Material for the task:

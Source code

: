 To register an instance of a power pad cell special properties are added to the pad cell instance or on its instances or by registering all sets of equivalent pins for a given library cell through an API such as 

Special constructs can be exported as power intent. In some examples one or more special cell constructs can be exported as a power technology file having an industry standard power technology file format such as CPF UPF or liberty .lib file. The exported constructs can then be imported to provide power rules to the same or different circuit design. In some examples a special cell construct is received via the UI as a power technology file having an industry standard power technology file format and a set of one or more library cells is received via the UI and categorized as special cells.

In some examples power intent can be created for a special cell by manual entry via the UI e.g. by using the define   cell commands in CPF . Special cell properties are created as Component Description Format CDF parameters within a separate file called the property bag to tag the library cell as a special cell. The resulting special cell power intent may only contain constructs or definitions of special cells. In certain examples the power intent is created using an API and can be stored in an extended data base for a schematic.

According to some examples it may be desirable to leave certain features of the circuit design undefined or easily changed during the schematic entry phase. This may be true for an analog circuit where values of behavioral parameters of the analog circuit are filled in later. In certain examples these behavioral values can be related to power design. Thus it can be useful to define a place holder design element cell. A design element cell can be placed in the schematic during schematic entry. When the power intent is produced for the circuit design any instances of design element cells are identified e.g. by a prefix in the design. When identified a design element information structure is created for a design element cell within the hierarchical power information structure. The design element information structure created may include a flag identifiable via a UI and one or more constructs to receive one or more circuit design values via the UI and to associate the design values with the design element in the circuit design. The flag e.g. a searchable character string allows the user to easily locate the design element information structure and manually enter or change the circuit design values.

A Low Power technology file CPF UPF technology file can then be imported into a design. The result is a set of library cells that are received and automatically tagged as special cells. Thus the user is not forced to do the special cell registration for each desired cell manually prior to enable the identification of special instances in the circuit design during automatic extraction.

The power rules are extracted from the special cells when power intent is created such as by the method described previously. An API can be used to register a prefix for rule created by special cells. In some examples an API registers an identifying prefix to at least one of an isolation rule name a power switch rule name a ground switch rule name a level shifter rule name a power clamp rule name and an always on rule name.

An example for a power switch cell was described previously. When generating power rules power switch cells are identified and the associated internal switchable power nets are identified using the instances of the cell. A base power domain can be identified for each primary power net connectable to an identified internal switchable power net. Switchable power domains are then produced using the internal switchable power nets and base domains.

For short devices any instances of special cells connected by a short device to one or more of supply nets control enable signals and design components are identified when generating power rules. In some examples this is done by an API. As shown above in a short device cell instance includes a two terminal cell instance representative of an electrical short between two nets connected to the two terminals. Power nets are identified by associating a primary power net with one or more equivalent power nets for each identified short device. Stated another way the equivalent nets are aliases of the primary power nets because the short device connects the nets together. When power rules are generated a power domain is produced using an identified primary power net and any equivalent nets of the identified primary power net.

What is expected:
Copy the records above. Leave out nothing.

Task result:
Source code

: To register an instance of a power pad cell special properties are added to the pad cell instance or on its instances or by registering all sets of equivalent pins for a given library cell through an API such as 

Special constructs can be exported as power intent. In some examples one or more special cell constructs can be exported as a power technology file having an industry standard power technology file format such as CPF UPF or liberty .lib file. The exported constructs can then be imported to provide power rules to the same or different circuit design. In some examples a special cell construct is received via the UI as a power technology file having an industry standard power technology file format and a set of one or more library cells is received via the UI and categorized as special cells.

In some examples power intent can be created for a special cell by manual entry via the UI e.g. by using the define   cell commands in CPF . Special cell properties are created as Component Description Format CDF parameters within a separate file called the property bag to tag the library cell as a special cell. The resulting special cell power intent may only contain constructs or definitions of special cells. In certain examples the power intent is created using an API and can be stored in an extended data base for a schematic.

According to some examples it may be desirable to leave certain features of the circuit design undefined or easily changed during the schematic entry phase. This may be true for an analog circuit where values of behavioral parameters of the analog circuit are filled in later. In certain examples these behavioral values can be related to power design. Thus it can be useful to define a place holder design element cell. A design element cell can be placed in the schematic during schematic entry. When the power intent is produced for the circuit design any instances of design element cells are identified e.g. by a prefix in the design. When identified a design element information structure is created for a design element cell within the hierarchical power information structure. The design element information structure created may include a flag identifiable via a UI and one or more constructs to receive one or more circuit design values via the UI and to associate the design values with the design element in the circuit design. The flag e.g. a searchable character string allows the user to easily locate the design element information structure and manually enter or change the circuit design values.

A Low Power technology file CPF UPF technology file can then be imported into a design. The result is a set of library cells that are received and automatically tagged as special cells. Thus the user is not forced to do the special cell registration for each desired cell manually prior to enable the identification of special instances in the circuit design during automatic extraction.

The power rules are extracted from the special cells when power intent is created such as by the method described previously. An API can be used to register a prefix for rule created by special cells. In some examples an API registers an identifying prefix to at least one of an isolation rule name a power switch rule name a ground switch rule name a level shifter rule name a power clamp rule name and an always on rule name.

An example for a power switch cell was described previously. When generating power rules power switch cells are identified and the associated internal switchable power nets are identified using the instances of the cell. A base power domain can be identified for each primary power net connectable to an identified internal switchable power net. Switchable power domains are then produced using the internal switchable power nets and base domains.

For short devices any instances of special cells connected by a short device to one or more of supply nets control enable signals and design components are identified when generating power rules. In some examples this is done by an API. As shown above in a short device cell instance includes a two terminal cell instance representative of an electrical short between two nets connected to the two terminals. Power nets are identified by associating a primary power net with one or more equivalent power nets for each identified short device. Stated another way the equivalent nets are aliases of the primary power nets because the short device connects the nets together. When power rules are generated a power domain is produced using an identified primary power net and any equivalent nets of the identified primary power net.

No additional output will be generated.